The opening piece, "Models," stood out for me, though each of its companions had distinctive charms.
Freedom or other-directed mastery?: A scene from "Models" |
The closely measured duet in "Models." |
But most striking is that such an interpretation is required to sit among images of freedom and such individualism as the romantic love expressed in a central, slow duet. For the most part, however, "Models" presented ensembles, from eight to more than twice that number. Sometimes regimentation overtook them, quasi-martial drills. At other times, the repetitive movements seemed to come from the assembly line. Angular postures, with arms jerked upward, conveyed the feeling of a marionette show.
There was more than a hint that such close-order drill and mechanized movement were being tested and resisted, but also celebrated as a bonding device. "Models" had something to be enthralled by at every moment. At the end, the music stopped and just before the curtain descended, we saw two groups of hunched-over figures dashing from one side of the stage to the other — a neat image with which to represent the ambivalence of people treated like dolls, dolls treated like people.

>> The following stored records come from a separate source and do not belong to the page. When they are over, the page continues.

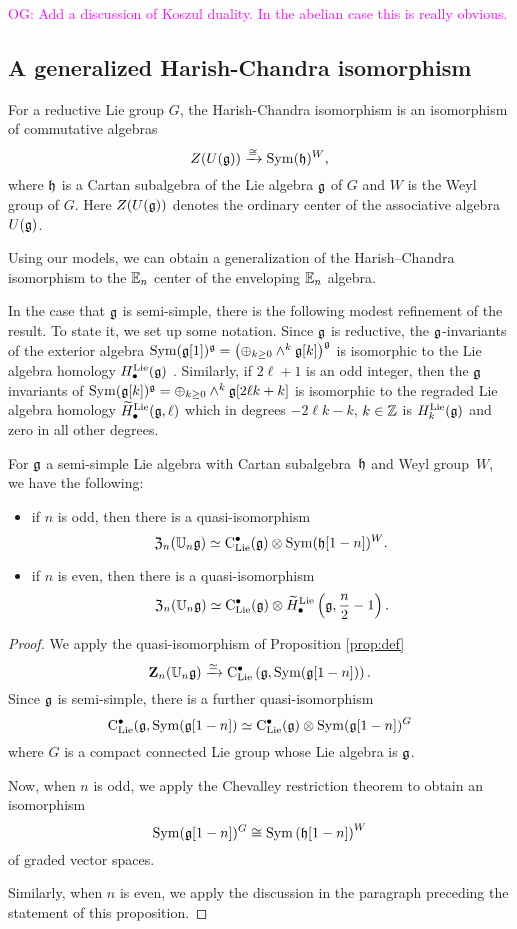 \documentclass[11pt]{amsart}
\numberwithin{equation}{section}
\def\owen{\textcolor{magenta}{OG: }\textcolor{magenta}}
\begin{document}
\owen{Add a discussion of Koszul duality. In the abelian case this is really obvious.}

\subsection{A generalized Harish-Chandra isomorphism}

For a reductive Lie group $G$, the Harish-Chandra isomorphism is an isomorphism of commutative algebras
\[
Z(U(\mathfrak g)) \xrightarrow{\cong} {\rm Sym} (\mathfrak h)^W,
\]
where $\mathfrak h$ is a Cartan subalgebra of the Lie algebra $\mathfrak g$ of $G$ and $W$ is the Weyl group of $G$. 
Here $Z(U(\mathfrak g))$ denotes the ordinary center of the associative algebra~$U(\mathfrak g)$. 

Using our models, we can obtain a generalization of the Harish--Chandra isomorphism to the $\mathbb E_n$ center of the  enveloping $\mathbb E_n$ algebra. 

In the case that $\mathfrak g$ is semi-simple, there is the following modest refinement of the result. 
To state it, we set up some notation. 
Since $\mathfrak g$ is reductive, the $\mathfrak g$-invariants of the exterior algebra ${\rm Sym}(\mathfrak g[1])^\mathfrak g = \left(\oplus_{k \geq 0} \wedge^k \mathfrak g[k]\right)^\mathfrak g$ is isomorphic to the Lie algebra homology $H^{\rm Lie}_\bullet(\mathfrak g)$ \cite{Cartan}.
Similarly, if $2\ell+1$ is an odd integer, then the $\mathfrak g$ invariants of ${\rm Sym}(\mathfrak g[k])^\mathfrak g = \oplus_{k \geq 0} \wedge^k \mathfrak g[2 \ell k + k]$ is isomorphic to the regraded Lie algebra homology $\widetilde{H}_\bullet^{\rm Lie} (\mathfrak g, \ell)$
which in degrees $-2\ell k - k$, $k \in \mathbb Z$ is $H_{k}^{\rm Lie}(\mathfrak g)$ and zero in all other degrees.

\begin{prp}
For $\mathfrak g$ a semi-simple Lie algebra with Cartan subalgebra~$\mathfrak h$ and Weyl group~$W$, we have the following:
\begin{itemize}
\item if $n$ is odd, then there is a quasi-isomorphism 
\[
{\frak Z}_n(\mathbb U_n \mathfrak g) \simeq {\rm C}_{\rm Lie}^\bullet (\mathfrak g) \otimes {\rm Sym}(\mathfrak h[1-n])^W.
\]
\item if $n$ is even, then there is a quasi-isomorphism 
\[
{\frak Z}_n(\mathbb U_n \mathfrak g) \simeq {\rm C}_{\rm Lie}^\bullet (\mathfrak g) \otimes \widetilde{H}_\bullet^{\rm Lie} \left(\mathfrak g, \frac{n}{2} -1\right).
\]
\end{itemize}
\end{prp}
\begin{proof}
We apply the quasi-isomorphism of Proposition \ref{prop:def}
\[
\mathbf Z_n(\mathbb U_n \mathfrak g) \xrightarrow{\simeq} {\rm C}_{\rm Lie}^\bullet\left(\mathfrak g, {\rm Sym}(\mathfrak g[1-n]) \right) .
\]
Since $\mathfrak g$ is semi-simple, there is a further quasi-isomorphism
\[
{\rm C}_{\rm Lie}^\bullet(\mathfrak g, {\rm Sym}(\mathfrak g[1-n]) \simeq {\rm C}_{\rm Lie}^\bullet (\mathfrak g) \otimes {\rm Sym}(\mathfrak g[1-n])^G 
\]
where $G$ is a compact connected Lie group whose Lie algebra is $\mathfrak g$. 

Now, when $n$ is odd, we apply the Chevalley restriction theorem to obtain an isomorphism 
\[
{\rm Sym}(\mathfrak g[1-n])^G \cong {\rm Sym} \left(\mathfrak h[1-n]\right)^W 
\]
of graded vector spaces.

Similarly, when $n$ is even, we apply the discussion in the paragraph preceding the statement of this proposition.
\end{proof}
\end{document}
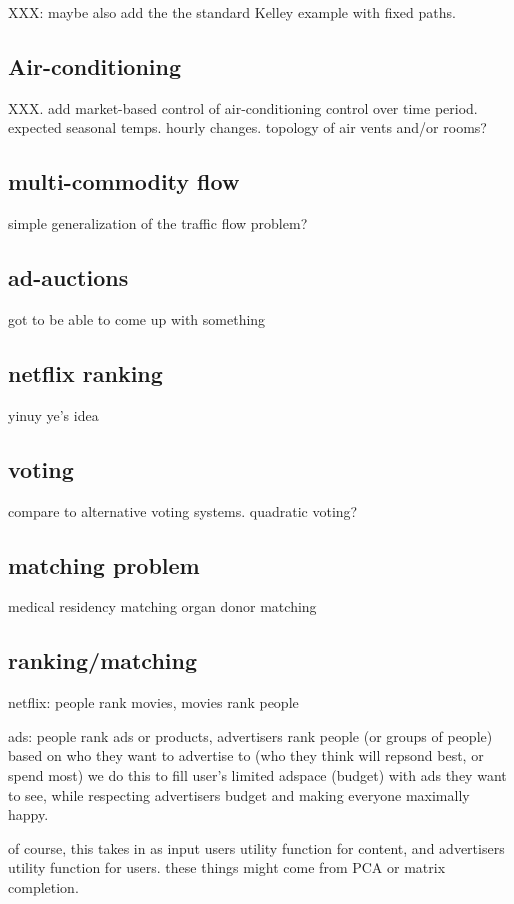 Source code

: \documentclass[12pt]{article}
\begin{document}
XXX: maybe also add the the standard Kelley example with fixed paths.


\subsection{Air-conditioning}
XXX. add market-based control of air-conditioning \cite{clearwater1996market}
control over time period. expected seasonal temps.
hourly changes. topology of air vents and/or rooms?


\subsection{multi-commodity flow}
simple generalization of the traffic flow problem?

\subsection{ad-auctions}
got to be able to come up with something

\subsection{netflix ranking}
yinuy ye's idea

\subsection{voting}
compare to alternative voting systems. quadratic voting?

\subsection{matching problem}
medical residency matching
organ donor matching

\subsection{ranking/matching}
netflix: people rank movies, movies rank people

ads: people rank ads or products, advertisers rank people (or groups of people)
based on who they want to advertise to (who they think will repsond best, or spend most)
we do this to fill user's limited adspace (budget) with ads they want to see,
while respecting advertisers budget and making everyone maximally happy.

of course, this takes in as input users utility function for content, and advertisers
utility function for users. these things might come from PCA or matrix completion.


\newpage


\end{document}
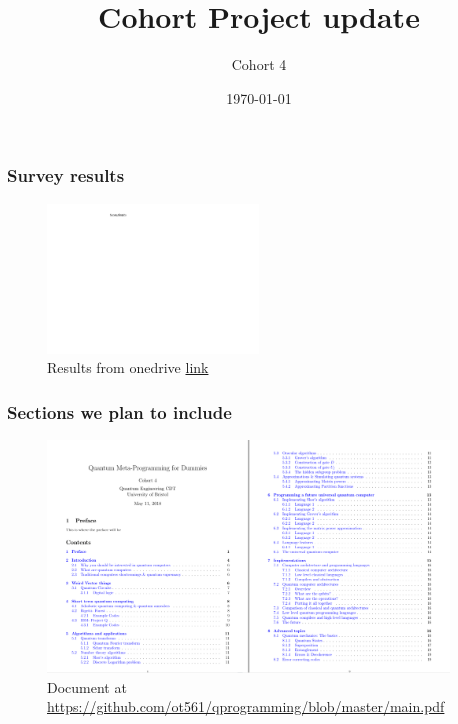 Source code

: \documentclass{beamer}
\title{Cohort Project update}
\author{Cohort 4}
\institute{Quantum Engineering CDT \\ University of Bristol}
\date{\today}
\begin{document}
\frame{\titlepage}

\begin{frame}
\frametitle{Survey results}
\begin{figure}[H]
	\centering
	\includegraphics[width=0.5\textwidth]{survey.pdf}
	\caption{Results from onedrive \url{link}}
	\label{}
\end{figure}
\end{frame}

\begin{frame}
\frametitle{Sections we plan to include}
\begin{figure}[H]
	\centering
	\includegraphics[width=0.95\textwidth]{cohortprojcontents.png}
	\caption{Document at \url{https://github.com/ot561/qprogramming/blob/master/main.pdf}}
	\label{}
\end{figure}
\end{frame}
\end{document}
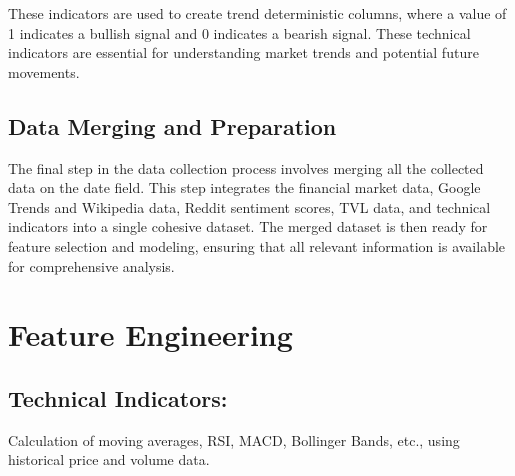 These indicators are used to create trend deterministic columns, where a value of 1 indicates a bullish signal and 0 indicates a bearish signal. 
These technical indicators are essential for understanding market trends and potential future movements.

\subsection{Data Merging and Preparation}
The final step in the data collection process involves merging all the collected data on the date field. This step integrates the financial market data, Google Trends and Wikipedia data,
 Reddit sentiment scores, TVL data, and technical indicators into a single cohesive dataset. The merged dataset is then ready for feature selection and modeling, ensuring that all relevant 
 information is available for comprehensive analysis.




\section{Feature Engineering}

\subsection{Technical Indicators:} Calculation of moving averages, RSI, MACD, Bollinger Bands, etc., using historical price and volume data.


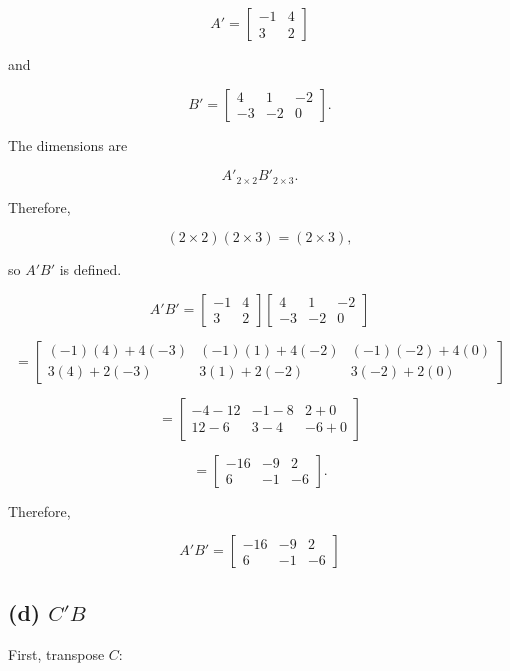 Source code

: \documentclass[12pt]{article}
\begin{document}
	\[
	A'
	=
	\begin{bmatrix}
		-1 & 4\\
		3 & 2
	\end{bmatrix}
	\]
	
	and
	
	\[
	B'
	=
	\begin{bmatrix}
		4 & 1 & -2\\
		-3 & -2 & 0
	\end{bmatrix}.
	\]
	
	The dimensions are
	
	\[
	A'_{2\times2}B'_{2\times3}.
	\]
	
	Therefore,
	
	\[
	(2\times2)(2\times3)=(2\times3),
	\]
	
	so $A'B'$ is defined.
	
	\[
	A'B'
	=
	\begin{bmatrix}
		-1 & 4\\
		3 & 2
	\end{bmatrix}
	\begin{bmatrix}
		4 & 1 & -2\\
		-3 & -2 & 0
	\end{bmatrix}
	\]
	
	\[
	=
	\begin{bmatrix}
		(-1)(4)+4(-3) &
		(-1)(1)+4(-2) &
		(-1)(-2)+4(0)
		\\
		3(4)+2(-3) &
		3(1)+2(-2) &
		3(-2)+2(0)
	\end{bmatrix}
	\]
	
	\[
	=
	\begin{bmatrix}
		-4-12 & -1-8 & 2+0\\
		12-6 & 3-4 & -6+0
	\end{bmatrix}
	\]
	
	\[
	=
	\begin{bmatrix}
		-16 & -9 & 2\\
		6 & -1 & -6
	\end{bmatrix}.
	\]
	
	Therefore,
	
	\[
	\boxed{
		A'B' =
		\begin{bmatrix}
			-16 & -9 & 2\\
			6 & -1 & -6
	\end{bmatrix}}
	\]
	
	\subsection*{(d) $C'B$}
	
	First, transpose $C$:
	
\end{document}
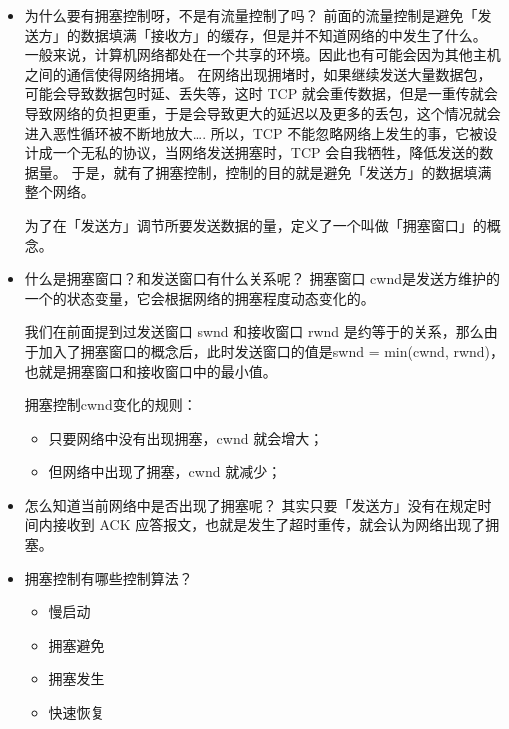 \documentclass[11pt]{article}
\begin{document}
\begin{itemize}
\item 为什么要有拥塞控制呀，不是有流量控制了吗？
前面的流量控制是避免「发送方」的数据填满「接收方」的缓存，但是并不知道网络的中发生了什么。
一般来说，计算机网络都处在一个共享的环境。因此也有可能会因为其他主机之间的通信使得网络拥堵。
在网络出现拥堵时，如果继续发送大量数据包，可能会导致数据包时延、丢失等，这时 TCP 就会重传数据，但是一重传就会导致网络的负担更重，于是会导致更大的延迟以及更多的丢包，这个情况就会进入恶性循环被不断地放大\ldots{}.
所以，TCP 不能忽略网络上发生的事，它被设计成一个无私的协议，当网络发送拥塞时，TCP 会自我牺牲，降低发送的数据量。
于是，就有了拥塞控制，控制的目的就是避免「发送方」的数据填满整个网络。

为了在「发送方」调节所要发送数据的量，定义了一个叫做「拥塞窗口」的概念。

\item 什么是拥塞窗口？和发送窗口有什么关系呢？
拥塞窗口 cwnd是发送方维护的一个的状态变量，它会根据网络的拥塞程度动态变化的。

我们在前面提到过发送窗口 swnd 和接收窗口 rwnd 是约等于的关系，那么由于加入了拥塞窗口的概念后，此时发送窗口的值是swnd = min(cwnd, rwnd)，也就是拥塞窗口和接收窗口中的最小值。

拥塞控制cwnd变化的规则：
\begin{itemize}
\item 只要网络中没有出现拥塞，cwnd 就会增大；

\item 但网络中出现了拥塞，cwnd 就减少；
\end{itemize}

\item 怎么知道当前网络中是否出现了拥塞呢？
其实只要「发送方」没有在规定时间内接收到 ACK 应答报文，也就是发生了超时重传，就会认为网络出现了拥塞。

\item 拥塞控制有哪些控制算法？
\begin{itemize}
\item 慢启动

\item 拥塞避免

\item 拥塞发生

\item 快速恢复
\end{itemize}
\end{itemize}
\end{document}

The well-ordered training of the company was highlighted in the finale, Stanton Welch's "Velocity," in which classic ballet techniques are combined and repurposed, sometimes with parodic intent. There was textbook presentation of positions and admirably controlled delineation of what is often presented with a *narrative scenario in the classic ballets. In "Velocity," though, we see a nicely linked abstract embodiment of elements with modernistic touches. Arms may suddenly vary from a graceful carriage to a wrenched position, palms up, elbows in, with the head thrown back. A tutu-clad dancer executes leg beats while being carried horizontally. The building blocks of dance, from illusions of weightlessness to grounded athleticism, are smoothly juxtaposed. Welch set it all to a couple of movements from the synesthetic American composer Michael Torke; the music comes out of Stravinsky and Philip Glass, with lavish orchestration suggesting Richard Strauss — quite suitable in its eclecticism to what "Velocity" seems to be about.
In the middle was Andrea Schermoly's "at High," a poignant piece of lamentation and adjustment drawing heavily on the spirit of its music, the lengthy "Ruhevoll (Poco adagio)" from Mahler's Symphony No. 4 in G major. A boyish central figure enters a confusing scene of people, well suited to one another but leaving him to make his own way. One physically statuesque male dancer helps him, seeming a sort of Virgilian guide to the young man's Dante. This may be importing too much to Schermoly's scenario, but then there emerges a figure, finely mediating between the two men and perhaps representing an ideal, a Beatrice. A plain white structure, a kind of mesa, is at one side of the stage to suggest a position from which the central figures get a kind of overview before they join the group. This is not Dante's more well-known view of a horrifying Inferno, but rather (echoing the meaning of the Mahler symphony) a glimpse of an inviting Paradiso. The earnestness, steady pathos, and absence of bizarre touches in this work made it a fitting companion between "Models" and "Velocity."